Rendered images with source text
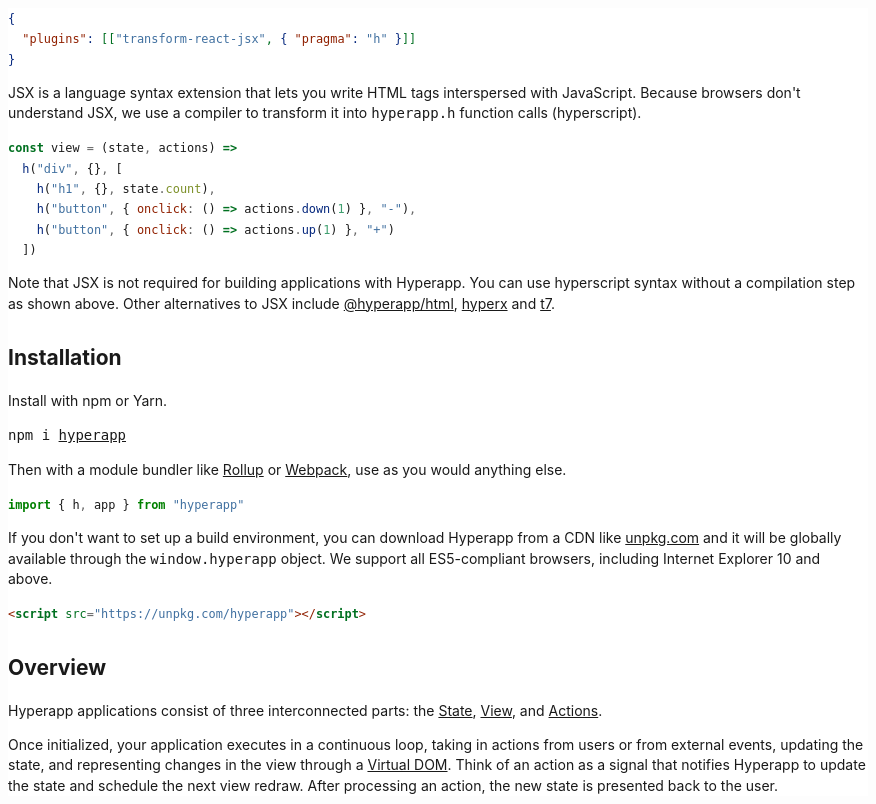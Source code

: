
 ```json
{
  "plugins": [["transform-react-jsx", { "pragma": "h" }]]
}
```

JSX is a language syntax extension that lets you write HTML tags interspersed with JavaScript. Because browsers don't understand JSX, we use a compiler to transform it into <samp>hyperapp.h</samp> function calls (hyperscript).

```jsx
const view = (state, actions) =>
  h("div", {}, [
    h("h1", {}, state.count),
    h("button", { onclick: () => actions.down(1) }, "-"),
    h("button", { onclick: () => actions.up(1) }, "+")
  ])
```

Note that JSX is not required for building applications with Hyperapp. You can use hyperscript syntax without a compilation step as shown above. Other alternatives to JSX include [@hyperapp/html](https://github.com/hyperapp/html), [hyperx](https://github.com/substack/hyperx) and [t7](https://github.com/trueadm/t7).

## Installation

Install with npm or Yarn.

<pre>
npm i <a href=https://www.npmjs.com/package/hyperapp>hyperapp</a>
</pre>

Then with a module bundler like [Rollup](https://rollupjs.org) or [Webpack](https://webpack.js.org), use as you would anything else.

```js
import { h, app } from "hyperapp"
```

If you don't want to set up a build environment, you can download Hyperapp from a CDN like [unpkg.com](https://unpkg.com/hyperapp) and it will be globally available through the <samp>window.hyperapp</samp> object. We support all ES5-compliant browsers, including Internet Explorer 10 and above.

```html
<script src="https://unpkg.com/hyperapp"></script>
```

## Overview

Hyperapp applications consist of three interconnected parts: the [State](#state), [View](#view), and [Actions](#actions).

Once initialized, your application executes in a continuous loop, taking in actions from users or from external events, updating the state, and representing changes in the view through a [Virtual DOM](#virtual-dom). Think of an action as a signal that notifies Hyperapp to update the state and schedule the next view redraw. After processing an action, the new state is presented back to the user.
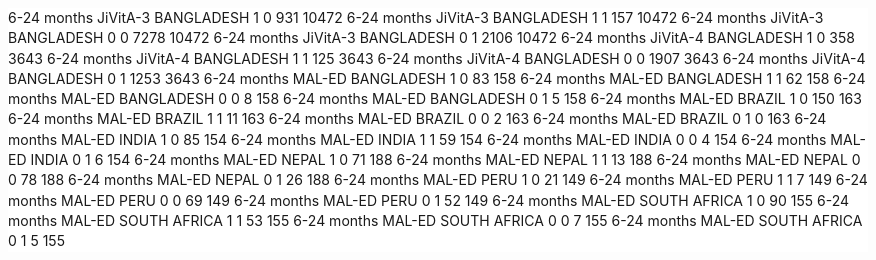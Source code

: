 6-24 months                  JiVitA-3         BANGLADESH                     1                      0      931   10472
6-24 months                  JiVitA-3         BANGLADESH                     1                      1      157   10472
6-24 months                  JiVitA-3         BANGLADESH                     0                      0     7278   10472
6-24 months                  JiVitA-3         BANGLADESH                     0                      1     2106   10472
6-24 months                  JiVitA-4         BANGLADESH                     1                      0      358    3643
6-24 months                  JiVitA-4         BANGLADESH                     1                      1      125    3643
6-24 months                  JiVitA-4         BANGLADESH                     0                      0     1907    3643
6-24 months                  JiVitA-4         BANGLADESH                     0                      1     1253    3643
6-24 months                  MAL-ED           BANGLADESH                     1                      0       83     158
6-24 months                  MAL-ED           BANGLADESH                     1                      1       62     158
6-24 months                  MAL-ED           BANGLADESH                     0                      0        8     158
6-24 months                  MAL-ED           BANGLADESH                     0                      1        5     158
6-24 months                  MAL-ED           BRAZIL                         1                      0      150     163
6-24 months                  MAL-ED           BRAZIL                         1                      1       11     163
6-24 months                  MAL-ED           BRAZIL                         0                      0        2     163
6-24 months                  MAL-ED           BRAZIL                         0                      1        0     163
6-24 months                  MAL-ED           INDIA                          1                      0       85     154
6-24 months                  MAL-ED           INDIA                          1                      1       59     154
6-24 months                  MAL-ED           INDIA                          0                      0        4     154
6-24 months                  MAL-ED           INDIA                          0                      1        6     154
6-24 months                  MAL-ED           NEPAL                          1                      0       71     188
6-24 months                  MAL-ED           NEPAL                          1                      1       13     188
6-24 months                  MAL-ED           NEPAL                          0                      0       78     188
6-24 months                  MAL-ED           NEPAL                          0                      1       26     188
6-24 months                  MAL-ED           PERU                           1                      0       21     149
6-24 months                  MAL-ED           PERU                           1                      1        7     149
6-24 months                  MAL-ED           PERU                           0                      0       69     149
6-24 months                  MAL-ED           PERU                           0                      1       52     149
6-24 months                  MAL-ED           SOUTH AFRICA                   1                      0       90     155
6-24 months                  MAL-ED           SOUTH AFRICA                   1                      1       53     155
6-24 months                  MAL-ED           SOUTH AFRICA                   0                      0        7     155
6-24 months                  MAL-ED           SOUTH AFRICA                   0                      1        5     155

Assigned task:
Pull every line with the word "NEPAL" from the data.

Expected output:
6-24 months                  MAL-ED           NEPAL                          1                      0       71     188
6-24 months                  MAL-ED           NEPAL                          1                      1       13     188
6-24 months                  MAL-ED           NEPAL                          0                      0       78     188
6-24 months                  MAL-ED           NEPAL                          0                      1       26     188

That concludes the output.